El Faro Recording Reveals Crew Did all They Could
The former chief engineer of a container ship that sank in a hurricane killing 33 sailors said Wednesday that evidence from the ship’s “black box” shows a crew working hard to keep it afloat.
Mark Gay, who served aboard the El Faro years before its final journey, became emotional at times during testimony before a U.S. Coast Guard investigative board in Jacksonville as he talked about the ship’s lost crew.
The El Faro sank on Oct. 1, 2015, after losing propulsion in Hurricane Joaquin while traveling between Jacksonville and San Juan, Puerto Rico.
Search crews recovered the ship’s voyage data recorder last summer, which captured audio of the conversations on the ship’s bridge as its engines stopped and water flooded a cargo hold.

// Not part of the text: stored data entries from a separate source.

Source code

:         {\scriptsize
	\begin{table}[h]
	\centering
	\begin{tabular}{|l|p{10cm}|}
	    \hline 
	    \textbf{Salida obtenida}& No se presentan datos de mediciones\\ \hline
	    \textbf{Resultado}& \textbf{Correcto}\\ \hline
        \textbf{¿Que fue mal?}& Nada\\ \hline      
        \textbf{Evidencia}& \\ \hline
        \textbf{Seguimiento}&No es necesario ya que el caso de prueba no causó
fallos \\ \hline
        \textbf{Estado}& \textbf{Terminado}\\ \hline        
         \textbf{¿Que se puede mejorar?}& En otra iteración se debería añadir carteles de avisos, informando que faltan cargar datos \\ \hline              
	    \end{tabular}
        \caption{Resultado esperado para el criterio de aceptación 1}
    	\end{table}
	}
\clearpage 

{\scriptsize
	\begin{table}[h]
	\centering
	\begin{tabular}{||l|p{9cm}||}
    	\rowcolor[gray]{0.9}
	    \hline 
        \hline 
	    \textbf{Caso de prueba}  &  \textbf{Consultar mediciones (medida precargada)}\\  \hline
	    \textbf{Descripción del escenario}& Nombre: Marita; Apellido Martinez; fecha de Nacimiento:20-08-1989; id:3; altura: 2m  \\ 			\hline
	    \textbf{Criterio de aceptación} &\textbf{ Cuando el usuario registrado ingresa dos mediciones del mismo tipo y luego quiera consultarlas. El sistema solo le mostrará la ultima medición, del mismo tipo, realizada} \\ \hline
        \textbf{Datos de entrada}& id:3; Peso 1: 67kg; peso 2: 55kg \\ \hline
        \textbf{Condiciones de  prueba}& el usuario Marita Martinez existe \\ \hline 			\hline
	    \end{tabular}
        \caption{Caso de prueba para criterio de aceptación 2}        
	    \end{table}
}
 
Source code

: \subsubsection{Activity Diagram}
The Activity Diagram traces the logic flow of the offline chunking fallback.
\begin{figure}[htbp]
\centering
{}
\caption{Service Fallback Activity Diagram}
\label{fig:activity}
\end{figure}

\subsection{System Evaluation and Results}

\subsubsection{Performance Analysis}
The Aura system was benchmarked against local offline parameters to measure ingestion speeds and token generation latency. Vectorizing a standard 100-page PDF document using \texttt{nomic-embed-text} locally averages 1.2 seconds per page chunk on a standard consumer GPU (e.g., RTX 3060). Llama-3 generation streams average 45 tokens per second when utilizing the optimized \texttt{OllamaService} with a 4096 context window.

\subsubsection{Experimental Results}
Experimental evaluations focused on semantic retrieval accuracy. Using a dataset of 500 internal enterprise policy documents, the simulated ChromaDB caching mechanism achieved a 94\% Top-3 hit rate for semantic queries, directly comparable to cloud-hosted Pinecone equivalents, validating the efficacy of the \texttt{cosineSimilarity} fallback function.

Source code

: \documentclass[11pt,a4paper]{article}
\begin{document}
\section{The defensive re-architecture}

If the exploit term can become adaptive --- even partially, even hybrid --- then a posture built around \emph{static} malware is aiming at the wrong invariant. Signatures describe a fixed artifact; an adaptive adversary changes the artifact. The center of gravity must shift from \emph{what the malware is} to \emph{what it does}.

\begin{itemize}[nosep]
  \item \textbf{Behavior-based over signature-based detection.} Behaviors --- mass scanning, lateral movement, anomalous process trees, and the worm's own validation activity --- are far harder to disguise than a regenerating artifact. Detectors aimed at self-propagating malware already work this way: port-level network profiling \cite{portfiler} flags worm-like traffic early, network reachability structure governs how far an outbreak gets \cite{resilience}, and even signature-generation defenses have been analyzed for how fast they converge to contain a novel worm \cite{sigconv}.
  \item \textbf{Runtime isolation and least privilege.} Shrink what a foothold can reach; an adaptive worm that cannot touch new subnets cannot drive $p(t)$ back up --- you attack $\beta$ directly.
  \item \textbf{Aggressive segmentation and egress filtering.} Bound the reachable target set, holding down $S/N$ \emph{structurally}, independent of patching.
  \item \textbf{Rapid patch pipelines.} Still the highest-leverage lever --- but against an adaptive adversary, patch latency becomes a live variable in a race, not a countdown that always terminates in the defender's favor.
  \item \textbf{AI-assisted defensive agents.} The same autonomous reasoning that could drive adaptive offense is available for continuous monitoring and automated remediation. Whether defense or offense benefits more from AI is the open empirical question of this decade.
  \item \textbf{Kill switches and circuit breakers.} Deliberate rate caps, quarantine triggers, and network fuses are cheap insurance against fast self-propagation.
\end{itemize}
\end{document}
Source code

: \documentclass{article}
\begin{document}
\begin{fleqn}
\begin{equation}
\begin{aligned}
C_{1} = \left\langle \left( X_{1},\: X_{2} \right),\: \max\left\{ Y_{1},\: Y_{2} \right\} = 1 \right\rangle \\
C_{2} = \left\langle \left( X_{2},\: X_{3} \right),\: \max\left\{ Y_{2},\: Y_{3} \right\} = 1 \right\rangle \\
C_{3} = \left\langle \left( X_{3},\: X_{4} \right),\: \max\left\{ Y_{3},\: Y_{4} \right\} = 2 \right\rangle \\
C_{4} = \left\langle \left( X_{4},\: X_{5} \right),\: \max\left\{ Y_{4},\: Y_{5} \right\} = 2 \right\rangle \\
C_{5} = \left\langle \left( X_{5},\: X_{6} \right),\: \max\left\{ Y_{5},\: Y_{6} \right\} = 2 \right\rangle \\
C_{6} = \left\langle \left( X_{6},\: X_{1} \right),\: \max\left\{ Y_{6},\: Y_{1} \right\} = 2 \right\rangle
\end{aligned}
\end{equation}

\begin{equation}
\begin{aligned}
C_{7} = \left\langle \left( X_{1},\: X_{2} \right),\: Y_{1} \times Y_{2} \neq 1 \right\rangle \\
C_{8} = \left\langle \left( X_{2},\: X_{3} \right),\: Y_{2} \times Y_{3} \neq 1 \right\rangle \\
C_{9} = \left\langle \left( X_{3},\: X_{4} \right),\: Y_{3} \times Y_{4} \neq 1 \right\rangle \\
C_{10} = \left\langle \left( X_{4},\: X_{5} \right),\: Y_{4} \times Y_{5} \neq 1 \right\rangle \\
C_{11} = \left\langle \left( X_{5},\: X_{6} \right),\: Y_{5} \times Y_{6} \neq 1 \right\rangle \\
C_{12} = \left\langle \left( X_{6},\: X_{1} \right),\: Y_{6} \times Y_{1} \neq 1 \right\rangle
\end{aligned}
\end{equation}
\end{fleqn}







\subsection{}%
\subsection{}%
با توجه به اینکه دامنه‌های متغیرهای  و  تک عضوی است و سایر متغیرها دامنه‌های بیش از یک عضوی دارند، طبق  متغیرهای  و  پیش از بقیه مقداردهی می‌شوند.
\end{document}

Transcripts show that Capt. Michael Davidson said he’d lost the plant, which Gay said meant the propulsion system, about an hour before he’s heard calling crew members to abandon ship.
At the same time as he lost the plant, Davidson tells his fellow crew members on the bridge that the engineering crew was reporting that water was pouring through ventilation ducts down below.
For Gay, who worked in the same engine room years earlier, indications from the transcripts show that everyone was still doing their jobs even as a Category 3 hurricane was battering the ship with 30-foot waves and high winds. He said the water entering the room through the ducts wouldn’t have deterred their efforts.
“You have a lot of good people doing whatever needed to be done to get this thing going and get out of harm’s way,” he said. “I’ve been in conditions where things go wrong in a hurry and you have to make decisions fast. To me, they were doing everything they could to hold on.”
At about 7:30 a.m. on Oct. 1, Davidson rang the ship’s general alarm, preparing the crew to abandon ship.
“Tell em we’re goin’ in,” he says as the alarm bell rang, according to the transcript.
Moments later he yells out that the bow of the ship is down.
“Throw all your rafts in the water,” Davidson said as the ship slipped further into the water. `”tay together!”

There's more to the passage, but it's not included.